▶ **Work to complete**
Lines of the material that include the string "locking" should be returned.

= = = = = = =

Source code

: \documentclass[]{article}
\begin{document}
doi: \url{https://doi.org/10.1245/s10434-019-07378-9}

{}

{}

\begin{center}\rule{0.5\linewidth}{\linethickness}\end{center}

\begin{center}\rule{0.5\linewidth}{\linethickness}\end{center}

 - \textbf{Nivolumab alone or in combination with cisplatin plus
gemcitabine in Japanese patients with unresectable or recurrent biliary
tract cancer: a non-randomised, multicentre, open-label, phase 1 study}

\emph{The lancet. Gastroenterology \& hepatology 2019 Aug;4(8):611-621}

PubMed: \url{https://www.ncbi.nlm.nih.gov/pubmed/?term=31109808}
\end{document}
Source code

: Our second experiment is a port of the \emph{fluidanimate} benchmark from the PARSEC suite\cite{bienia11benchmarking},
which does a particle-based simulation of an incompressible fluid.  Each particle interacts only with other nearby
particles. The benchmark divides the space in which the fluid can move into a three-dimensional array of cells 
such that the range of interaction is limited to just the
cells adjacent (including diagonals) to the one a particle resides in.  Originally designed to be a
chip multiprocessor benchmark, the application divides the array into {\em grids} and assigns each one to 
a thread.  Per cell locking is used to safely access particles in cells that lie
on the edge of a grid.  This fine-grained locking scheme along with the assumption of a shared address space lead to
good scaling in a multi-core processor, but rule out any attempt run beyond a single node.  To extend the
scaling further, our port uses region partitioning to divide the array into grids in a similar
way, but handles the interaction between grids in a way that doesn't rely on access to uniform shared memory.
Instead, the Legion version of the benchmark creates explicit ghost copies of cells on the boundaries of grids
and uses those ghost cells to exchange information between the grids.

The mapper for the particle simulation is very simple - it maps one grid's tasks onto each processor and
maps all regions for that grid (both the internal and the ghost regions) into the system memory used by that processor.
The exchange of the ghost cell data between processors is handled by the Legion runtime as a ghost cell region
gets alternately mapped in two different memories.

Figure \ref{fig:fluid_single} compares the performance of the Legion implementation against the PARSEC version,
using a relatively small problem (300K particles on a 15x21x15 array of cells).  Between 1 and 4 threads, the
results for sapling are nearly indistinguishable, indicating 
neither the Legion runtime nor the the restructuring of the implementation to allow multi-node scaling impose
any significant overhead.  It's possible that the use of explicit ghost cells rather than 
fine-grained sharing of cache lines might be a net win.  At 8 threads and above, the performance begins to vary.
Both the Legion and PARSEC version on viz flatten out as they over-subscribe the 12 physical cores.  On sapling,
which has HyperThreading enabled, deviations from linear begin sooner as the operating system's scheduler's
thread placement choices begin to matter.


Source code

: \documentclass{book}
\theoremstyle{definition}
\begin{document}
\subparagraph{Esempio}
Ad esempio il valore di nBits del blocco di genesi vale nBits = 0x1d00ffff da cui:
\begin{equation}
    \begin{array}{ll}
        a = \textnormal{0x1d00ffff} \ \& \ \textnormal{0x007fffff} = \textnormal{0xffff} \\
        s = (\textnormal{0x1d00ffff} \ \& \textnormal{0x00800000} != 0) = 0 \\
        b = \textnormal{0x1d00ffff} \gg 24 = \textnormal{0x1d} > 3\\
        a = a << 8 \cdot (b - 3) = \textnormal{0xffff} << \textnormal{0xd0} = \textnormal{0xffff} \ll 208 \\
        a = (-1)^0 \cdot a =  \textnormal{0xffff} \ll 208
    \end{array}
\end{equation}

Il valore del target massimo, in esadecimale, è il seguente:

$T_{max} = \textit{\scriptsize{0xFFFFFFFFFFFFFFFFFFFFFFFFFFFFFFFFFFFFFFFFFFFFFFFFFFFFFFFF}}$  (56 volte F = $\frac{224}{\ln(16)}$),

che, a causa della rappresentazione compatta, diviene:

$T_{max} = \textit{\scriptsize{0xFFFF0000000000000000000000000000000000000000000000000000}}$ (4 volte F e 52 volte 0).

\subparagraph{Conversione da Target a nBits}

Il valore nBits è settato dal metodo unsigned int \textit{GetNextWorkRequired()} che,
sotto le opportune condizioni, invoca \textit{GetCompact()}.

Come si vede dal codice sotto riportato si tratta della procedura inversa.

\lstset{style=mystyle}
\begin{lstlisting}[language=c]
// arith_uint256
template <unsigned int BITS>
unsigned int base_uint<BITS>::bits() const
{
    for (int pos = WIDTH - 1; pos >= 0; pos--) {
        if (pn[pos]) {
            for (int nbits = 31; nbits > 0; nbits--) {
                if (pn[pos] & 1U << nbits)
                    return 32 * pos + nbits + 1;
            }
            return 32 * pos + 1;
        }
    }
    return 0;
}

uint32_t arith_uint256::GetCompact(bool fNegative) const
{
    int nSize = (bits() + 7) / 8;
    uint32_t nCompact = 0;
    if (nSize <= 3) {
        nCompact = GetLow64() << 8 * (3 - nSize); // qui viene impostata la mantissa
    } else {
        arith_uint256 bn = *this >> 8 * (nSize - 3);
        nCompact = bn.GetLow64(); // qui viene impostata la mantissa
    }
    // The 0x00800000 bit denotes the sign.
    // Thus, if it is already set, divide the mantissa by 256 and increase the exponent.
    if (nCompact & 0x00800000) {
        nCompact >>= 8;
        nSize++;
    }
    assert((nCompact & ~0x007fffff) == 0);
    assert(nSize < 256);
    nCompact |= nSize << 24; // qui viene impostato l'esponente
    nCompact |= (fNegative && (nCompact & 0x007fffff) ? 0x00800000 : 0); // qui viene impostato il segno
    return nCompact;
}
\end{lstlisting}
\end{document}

= = = = = = =

▶ **Written response**
a thread.  Per cell locking is used to safely access particles in cells that lie
on the edge of a grid.  This fine-grained locking scheme along with the assumption of a shared address space lead to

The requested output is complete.